Data records
━━━━━━━━━━━━━━━━━━━━

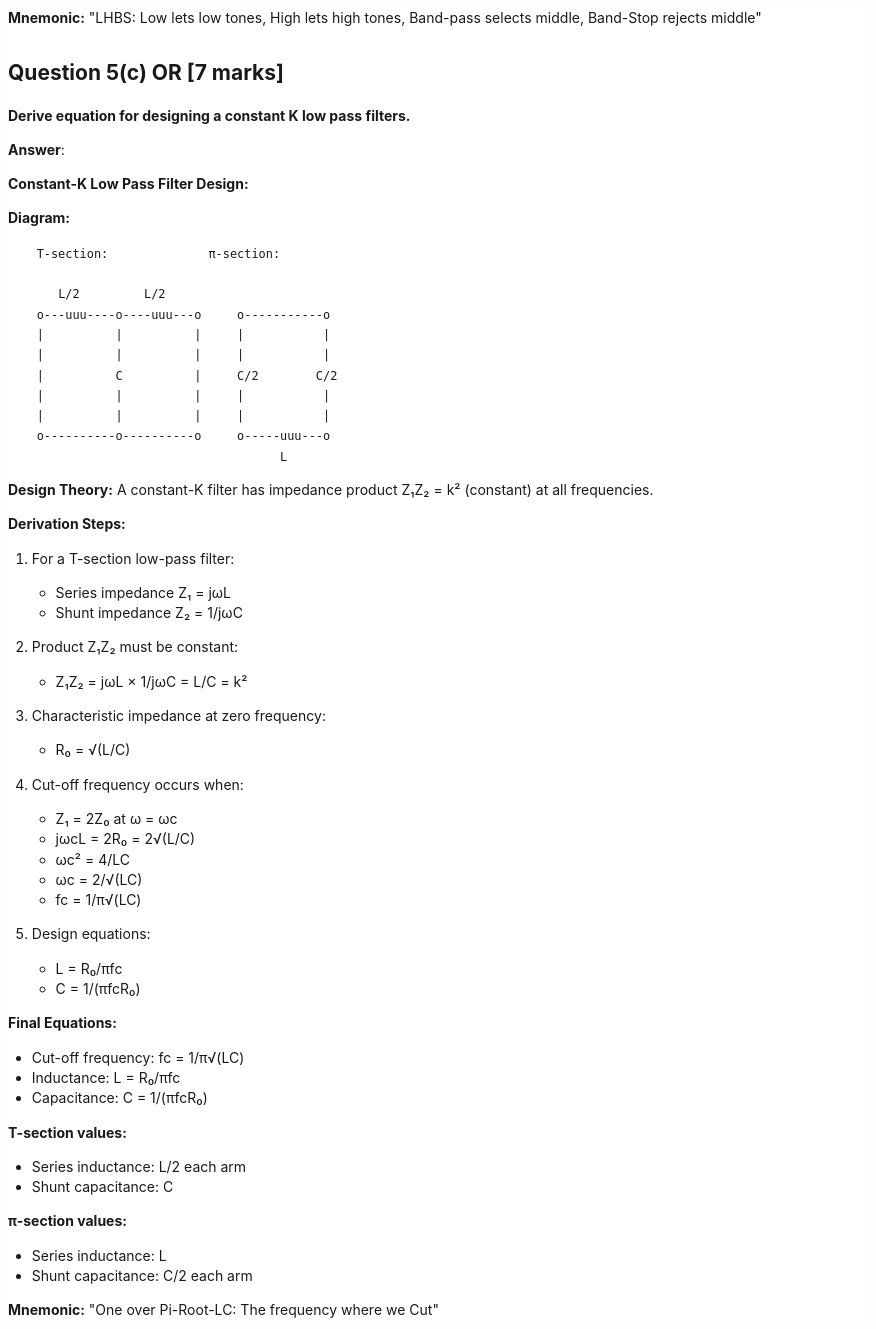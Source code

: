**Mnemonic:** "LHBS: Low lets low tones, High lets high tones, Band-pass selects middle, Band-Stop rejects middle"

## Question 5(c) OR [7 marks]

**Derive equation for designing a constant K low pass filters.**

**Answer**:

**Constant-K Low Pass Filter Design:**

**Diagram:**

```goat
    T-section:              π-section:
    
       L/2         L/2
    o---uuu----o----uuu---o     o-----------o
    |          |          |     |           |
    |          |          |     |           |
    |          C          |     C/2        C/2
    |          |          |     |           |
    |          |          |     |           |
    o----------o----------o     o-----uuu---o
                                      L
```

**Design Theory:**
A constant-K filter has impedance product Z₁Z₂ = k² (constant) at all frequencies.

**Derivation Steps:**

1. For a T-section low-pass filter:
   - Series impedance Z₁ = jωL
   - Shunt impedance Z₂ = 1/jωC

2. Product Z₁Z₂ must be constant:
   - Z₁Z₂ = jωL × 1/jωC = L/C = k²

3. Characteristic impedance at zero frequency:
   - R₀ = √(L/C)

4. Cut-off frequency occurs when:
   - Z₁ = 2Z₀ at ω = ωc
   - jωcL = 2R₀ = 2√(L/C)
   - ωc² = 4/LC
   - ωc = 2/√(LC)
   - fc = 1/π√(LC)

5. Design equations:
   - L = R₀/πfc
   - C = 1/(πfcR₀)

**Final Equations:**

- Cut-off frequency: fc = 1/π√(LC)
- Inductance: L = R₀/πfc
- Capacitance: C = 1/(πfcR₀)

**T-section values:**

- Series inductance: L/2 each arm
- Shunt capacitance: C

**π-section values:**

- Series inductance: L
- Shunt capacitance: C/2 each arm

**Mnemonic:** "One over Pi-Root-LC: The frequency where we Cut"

━━━━━━━━━━━━━━━━━━━━

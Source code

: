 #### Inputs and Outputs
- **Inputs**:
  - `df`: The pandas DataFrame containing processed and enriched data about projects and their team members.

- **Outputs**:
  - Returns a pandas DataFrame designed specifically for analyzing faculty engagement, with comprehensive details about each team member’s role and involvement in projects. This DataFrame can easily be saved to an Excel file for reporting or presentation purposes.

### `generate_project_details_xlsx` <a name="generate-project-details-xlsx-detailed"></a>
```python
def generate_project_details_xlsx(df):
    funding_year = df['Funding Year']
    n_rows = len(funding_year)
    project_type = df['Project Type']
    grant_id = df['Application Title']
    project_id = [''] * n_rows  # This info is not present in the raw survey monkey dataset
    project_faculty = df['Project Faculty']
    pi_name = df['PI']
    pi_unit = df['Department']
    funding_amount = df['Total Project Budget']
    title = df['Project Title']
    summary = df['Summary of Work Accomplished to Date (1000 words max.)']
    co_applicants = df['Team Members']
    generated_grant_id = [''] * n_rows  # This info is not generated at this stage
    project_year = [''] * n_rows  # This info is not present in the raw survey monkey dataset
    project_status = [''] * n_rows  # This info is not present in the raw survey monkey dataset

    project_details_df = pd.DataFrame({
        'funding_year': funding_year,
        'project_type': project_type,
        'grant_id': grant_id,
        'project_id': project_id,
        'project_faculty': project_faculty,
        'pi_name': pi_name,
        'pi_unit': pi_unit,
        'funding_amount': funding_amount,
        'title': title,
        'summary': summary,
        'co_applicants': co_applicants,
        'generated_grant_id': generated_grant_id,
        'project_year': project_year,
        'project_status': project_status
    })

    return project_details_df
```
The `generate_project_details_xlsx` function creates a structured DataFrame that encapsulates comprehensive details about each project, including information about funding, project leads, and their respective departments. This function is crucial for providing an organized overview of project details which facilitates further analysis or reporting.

━━━━━━━━━━━━━━━━━━━━

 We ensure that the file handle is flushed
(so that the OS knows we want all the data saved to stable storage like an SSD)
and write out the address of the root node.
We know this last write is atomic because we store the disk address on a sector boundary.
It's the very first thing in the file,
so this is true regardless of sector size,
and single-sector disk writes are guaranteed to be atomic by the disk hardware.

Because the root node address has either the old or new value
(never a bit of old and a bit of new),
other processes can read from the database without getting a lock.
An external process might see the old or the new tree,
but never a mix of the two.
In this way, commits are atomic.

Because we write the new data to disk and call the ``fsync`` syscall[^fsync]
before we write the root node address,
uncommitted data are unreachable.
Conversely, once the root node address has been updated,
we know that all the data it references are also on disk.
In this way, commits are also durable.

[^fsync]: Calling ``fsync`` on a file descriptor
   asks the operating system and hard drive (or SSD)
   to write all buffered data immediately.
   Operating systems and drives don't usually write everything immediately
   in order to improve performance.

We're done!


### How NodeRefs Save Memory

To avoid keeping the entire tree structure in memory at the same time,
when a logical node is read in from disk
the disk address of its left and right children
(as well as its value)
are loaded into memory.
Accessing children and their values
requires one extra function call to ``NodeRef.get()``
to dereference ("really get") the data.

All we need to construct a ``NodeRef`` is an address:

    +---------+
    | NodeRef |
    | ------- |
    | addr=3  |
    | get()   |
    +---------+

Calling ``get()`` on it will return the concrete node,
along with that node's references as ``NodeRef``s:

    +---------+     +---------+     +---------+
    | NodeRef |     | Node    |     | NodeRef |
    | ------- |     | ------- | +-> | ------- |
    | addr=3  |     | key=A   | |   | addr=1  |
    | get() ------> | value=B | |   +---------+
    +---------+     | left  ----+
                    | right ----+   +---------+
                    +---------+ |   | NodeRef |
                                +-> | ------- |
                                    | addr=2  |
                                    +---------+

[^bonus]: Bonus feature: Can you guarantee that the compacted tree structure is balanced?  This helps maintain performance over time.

━━━━━━━━━━━━━━━━━━━━

◆ **WHAT THIS TASK INVOLVES**
Only lines containing the word "fsync" should appear in the answer, and every such line from the records above must be there.

◆ **WRITTEN RESPONSE**
Because we write the new data to disk and call the ``fsync`` syscall[^fsync]
[^fsync]: Calling ``fsync`` on a file descriptor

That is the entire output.